С математикой на поверхность выходит новый существенный элемент греческого образования. Сначала самостоятельно формируются ее отдельные части. Воспитательная плодотворность каждой из них была признана довольно рано, но лишь на позднем этапе они вступают во взаимодействие друг с другом, и на их основе выстраивается единое целое. Значение Пифагора как воспитателя всячески подчеркивалось позднейшей полулегендарной традицией. При этом прообразом для нее, без сомнения, послужил Платон, с оглядкой на которого неоплатоники и неопифагорейцы свободно переработали жизнь и творчество Пифагора, поэтому то, что в новое время со спокойным размахом изображается под его именем, есть почти исключительно некритически воспринятая позднеантичная биографическая традиция [76]. Но все-таки в основе этого восприятия лежит ядро исторической истины. Говоря о Гомере и о его правах называться воспитателем Греции (многие современники соглашались предоставить ему этот титул), Платон задается вопросом, можно ли на самом деле признать его "учителем в искусстве и пайдейе", в том смысле, например, в каком это высказывание применялось по отношению к Пифагору. Здесь, как представляется, он рассматривает последнего именно как открывателя "пифагорейской жизни". Речь при этом идет не столько о том, был ли сам Пифагор воспитателем: подлинным великим воспитателем эпохи был новый научный дух, представителем которого, по крайней мере если верить данным традиции, был и Пифагор. Что касается образующего действия математики, то оно в основном исходит от нормативной стороны математического исследования. Достаточно вспомнить о значении музыки для раннегреческого образования и о тесной связи пифагорейской математики с музыкой, чтобы увидеть: из взгляда на численные соотношения тонов вскоре должна была возникнуть первая философская теория воспитательного воздействия музыки. Связь между музыкой и математикой, установленная Пифагором, отныне стала прочным достоянием греческого духа.
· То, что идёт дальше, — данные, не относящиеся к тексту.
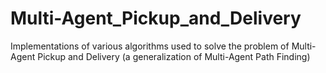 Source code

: # Multi-Agent_Pickup_and_Delivery
Implementations of various algorithms used to solve the problem of Multi-Agent Pickup and Delivery (a generalization of Multi-Agent Path Finding)
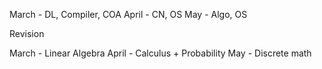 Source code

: March - DL, Compiler, COA
April - CN, OS
May - Algo, OS

Revision

March - Linear Algebra
April - Calculus + Probability
May - Discrete math
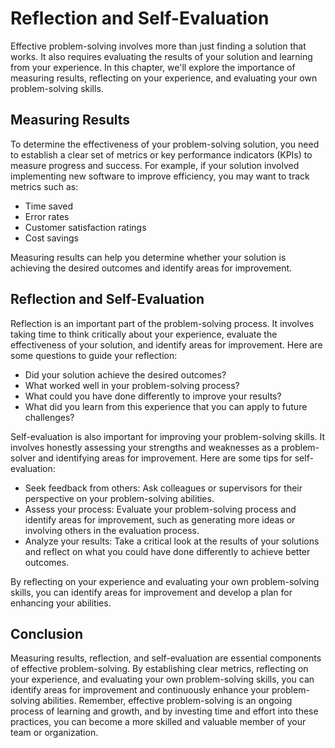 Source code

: Reflection and Self-Evaluation
=========================================================================================

Effective problem-solving involves more than just finding a solution that works. It also requires evaluating the results of your solution and learning from your experience. In this chapter, we'll explore the importance of measuring results, reflecting on your experience, and evaluating your own problem-solving skills.

Measuring Results
-----------------

To determine the effectiveness of your problem-solving solution, you need to establish a clear set of metrics or key performance indicators (KPIs) to measure progress and success. For example, if your solution involved implementing new software to improve efficiency, you may want to track metrics such as:

* Time saved
* Error rates
* Customer satisfaction ratings
* Cost savings

Measuring results can help you determine whether your solution is achieving the desired outcomes and identify areas for improvement.

Reflection and Self-Evaluation
------------------------------

Reflection is an important part of the problem-solving process. It involves taking time to think critically about your experience, evaluate the effectiveness of your solution, and identify areas for improvement. Here are some questions to guide your reflection:

* Did your solution achieve the desired outcomes?
* What worked well in your problem-solving process?
* What could you have done differently to improve your results?
* What did you learn from this experience that you can apply to future challenges?

Self-evaluation is also important for improving your problem-solving skills. It involves honestly assessing your strengths and weaknesses as a problem-solver and identifying areas for improvement. Here are some tips for self-evaluation:

* Seek feedback from others: Ask colleagues or supervisors for their perspective on your problem-solving abilities.
* Assess your process: Evaluate your problem-solving process and identify areas for improvement, such as generating more ideas or involving others in the evaluation process.
* Analyze your results: Take a critical look at the results of your solutions and reflect on what you could have done differently to achieve better outcomes.

By reflecting on your experience and evaluating your own problem-solving skills, you can identify areas for improvement and develop a plan for enhancing your abilities.

Conclusion
----------

Measuring results, reflection, and self-evaluation are essential components of effective problem-solving. By establishing clear metrics, reflecting on your experience, and evaluating your own problem-solving skills, you can identify areas for improvement and continuously enhance your problem-solving abilities. Remember, effective problem-solving is an ongoing process of learning and growth, and by investing time and effort into these practices, you can become a more skilled and valuable member of your team or organization.
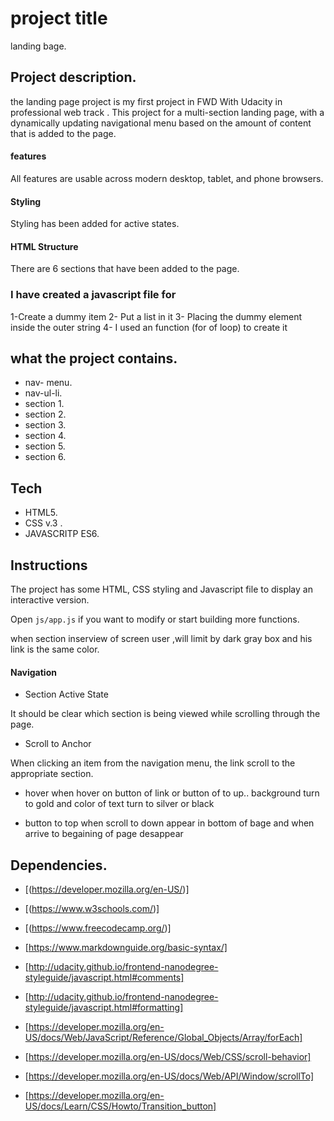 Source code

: # project title

landing bage. 

## Project description.

the landing page project is my first project in FWD With Udacity in professional web track .
This project for a multi-section landing page, with a dynamically updating navigational menu based on the amount of content that is added to the page.

#### features 
All features are usable across modern desktop, tablet, and phone browsers.

#### Styling

Styling has been added for active states.

#### HTML Structure

There are 6 sections that have been added to the page.


### I have created a javascript file for
1-Create a dummy item
2- Put a list in it
3- Placing the dummy element inside the outer string
4- I used an function (for of loop) to create it


## what the project contains.

- nav- menu.
- nav-ul-li.
- section 1.
- section 2.
- section 3.
- section 4.
- section 5.
- section 6.

## Tech

- HTML5.
- CSS v.3 .
- JAVASCRITP  ES6.

## Instructions

The project has some HTML, CSS styling and Javascript file to display an interactive version.

Open `js/app.js` if you want to modify or start building more functions.

when section inserview of screen user ,will limit by dark gray box and his link is the same color.

#### Navigation

- Section Active State

It should be clear which section is being viewed while scrolling through the page.

- Scroll to Anchor

When clicking an item from the navigation menu, the link  scroll to the appropriate section.

- hover
when hover on button of link or button of to up..
background turn to gold and color of text turn to silver or black

- button to top
when scroll to down appear in bottom of bage and when arrive to begaining of page desappear 

## Dependencies.

- [(https://developer.mozilla.org/en-US/)]

- [(https://www.w3schools.com/)] 

- [(https://www.freecodecamp.org/)]

- [https://www.markdownguide.org/basic-syntax/]

- [http://udacity.github.io/frontend-nanodegree-styleguide/javascript.html#comments]

- [http://udacity.github.io/frontend-nanodegree-styleguide/javascript.html#formatting]

- [https://developer.mozilla.org/en-US/docs/Web/JavaScript/Reference/Global_Objects/Array/forEach]

- [https://developer.mozilla.org/en-US/docs/Web/CSS/scroll-behavior]

- [https://developer.mozilla.org/en-US/docs/Web/API/Window/scrollTo]

- [https://developer.mozilla.org/en-US/docs/Learn/CSS/Howto/Transition_button] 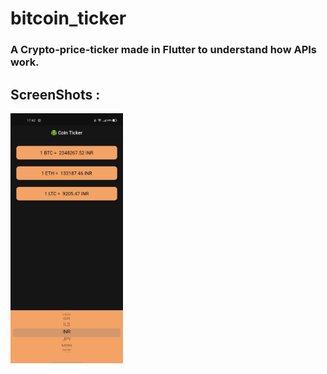 # **bitcoin_ticker**

### A Crypto-price-ticker made in Flutter to understand how APIs work.

## **ScreenShots :**
<p><img src = "https://github.com/mohakkhowal/bitcoin_ticker/blob/master/ss/1.jpg?raw=true" height = 400, width = 180></p>

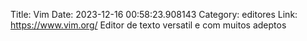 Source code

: Title: Vim
Date: 2023-12-16 00:58:23.908143
Category: editores
Link: https://www.vim.org/
Editor de texto versatil e com muitos adeptos

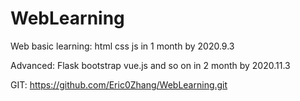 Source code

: # WebLearning
Web basic learning: html css js in 1 month by 2020.9.3

Advanced: Flask bootstrap vue.js and so on in 2 month by 2020.11.3

GIT: https://github.com/Eric0Zhang/WebLearning.git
Именно из этого сочетания возникли самые плодотворные и долговечные понятия греческой воспитательной мысли. Раз и навсегда на все сферы бытия изливается поток нового нормативного знания, который очевидным образом струится из этого источника. VI век — момент рождения всех удивительных основополагающих понятий греческого духа, ставших для нас своего рода символом его глубочайшей самобытности и, кажется, неотделимых от его сущности. Они не были даны изначально, — они выступили на свет в исторически необходимой последовательности. Новый взгляд на структуру музыки — один из решающих моментов в этом процессе. Выросшего из него познания сущности гармонии и ритма было бы уже достаточно, чтобы обеспечить эллинам бессмертие в истории человеческого образования. Возможность применения этого знания ко всем жизненным областям почти безгранична. Как и в неразрывной причинности солоновской правовой веры, здесь раскрывается еще один мир строгих закономерностей. Если Анаксимандр рассматривает мир как космос вещей, в котором господствует ненарушимая и абсолютная правовая норма, то пифагорейскому миросозерцанию принцип этого космоса представляется гармонией [77]. Если под первым понималась причинная — в смысле "права" существования — необходимость события во времени, то в идее гармонии осознается скорее структурная сторона космической закономерности.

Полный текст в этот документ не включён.